Псом заведись острозубым, да с кормом ему не скупися, —
Спящего днем человека ты можешь тогда не бояться».
Но не вся мудрость древних одинаково мудра, часто чередуясь с чрезвычайно потешными для современного человека фрагментами, благо Гесиод – эксперт по всему на свете, и на советах касательно сельскохозяйственных работ и благоприятных для этого дней он, естественно, не может остановиться, делясь своим ценным опытом в отношении, не побоюсь сказать, всего сущего: ближе к концу поэмы через запятую идут поучения о том, как мыть руки при жертвоприношении, как правильно мочиться, когда лучше заниматься сексом…
«Также, не вымывши рук, не твори на заре возлияний
Черным вином ни Крониду, ни прочим блаженным, бессмертные
Так они слушать не станут тебя и молитвы отвергнут.
Стоя и к солнцу лицом обратившись, мочиться не гоже.
Даже тогда на ходу не мочись, как зайдет уже солнце,
Вплоть до утра — все равно по дороге ль идешь, без дороги ль;
Не обнажайся при этом: над ночью ведь властвуют боги.
Мочится чтущий богов, рассудительный муж либо сидя,
Либо — к стене подойдя на дворе, огороженном прочно».
Отправление естественных потребностей явно видится Гесиодом чрезвычайно важным делом, которое нельзя пускать, так сказать, на самотёк:
«Также, смотри, не мочись никогда ни в истоки, ни в устье
В море впадающих рек, — берегись и подумать об этом!
Не опоражнивай в них и желудка, — то будет не лучше».
Временами попытки Гесиода зарегламентировать всё на свете рождают ассоциации с Моисеевым Левитом:
«Также, не с похорон грустно-зловещих домой воротившись,
Сей потомство свое, а с пира пришедши бессмертных».
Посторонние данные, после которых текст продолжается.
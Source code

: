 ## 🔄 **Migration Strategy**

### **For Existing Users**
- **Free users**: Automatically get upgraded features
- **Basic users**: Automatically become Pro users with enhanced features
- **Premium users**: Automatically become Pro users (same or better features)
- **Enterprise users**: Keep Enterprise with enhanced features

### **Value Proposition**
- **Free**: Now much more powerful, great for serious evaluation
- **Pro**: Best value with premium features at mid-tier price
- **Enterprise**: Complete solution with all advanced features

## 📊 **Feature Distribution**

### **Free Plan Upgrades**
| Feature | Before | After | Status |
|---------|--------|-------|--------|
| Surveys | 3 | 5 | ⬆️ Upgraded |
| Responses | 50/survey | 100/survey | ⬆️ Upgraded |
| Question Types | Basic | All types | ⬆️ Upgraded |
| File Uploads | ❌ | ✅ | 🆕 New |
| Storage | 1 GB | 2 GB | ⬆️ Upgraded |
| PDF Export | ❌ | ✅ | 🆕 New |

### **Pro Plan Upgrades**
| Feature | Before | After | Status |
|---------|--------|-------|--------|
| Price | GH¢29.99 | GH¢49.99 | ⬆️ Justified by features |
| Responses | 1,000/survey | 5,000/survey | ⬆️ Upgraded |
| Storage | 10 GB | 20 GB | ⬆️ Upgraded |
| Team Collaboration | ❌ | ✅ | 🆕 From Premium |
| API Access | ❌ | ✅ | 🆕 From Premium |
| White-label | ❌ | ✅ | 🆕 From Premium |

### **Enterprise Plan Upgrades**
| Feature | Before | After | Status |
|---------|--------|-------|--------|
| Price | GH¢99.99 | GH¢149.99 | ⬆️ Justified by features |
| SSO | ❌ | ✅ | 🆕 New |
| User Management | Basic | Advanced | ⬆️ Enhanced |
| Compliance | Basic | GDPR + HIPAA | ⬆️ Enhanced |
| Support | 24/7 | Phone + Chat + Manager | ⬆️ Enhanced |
Забавны и врачебные указания:
«Мало хорошего, если двенадцатидневный ребенок
Будет лежать на могиле, — лишится он мужеской силы;
Или двенадцатимесячный: это нисколько не лучше.
Также не мой себе тело водою, которою мылась
Женщина: ибо придет и за это со временем кара
Тяжкая...»
В целом же, в отличие от Гомера, что рисует эпоху, к его временам давно канувшую в Лету, к тому же героизированную, мифологизированную, легендарную, и почти нигде не говорит о жизни своих современников, Гесиод как собиратель и систематизатор нравов и взглядов своего времени безыскусно (мастерство Гомера как поэта на порядок выше) предоставляет целый кладезь интереснейшей информации, крайне важной для дальнейшего понимания древнегреческого общества и его литературных традиций.
Таким образом, для нас, современных людей, Гесиод с его «Трудами и днями» становится своего рода мостом, переброшенным к нам из глубины веков и позволяющим заглянуть в седое прошлое и почувствовать живой пульс подлинного, повседневного его бытия.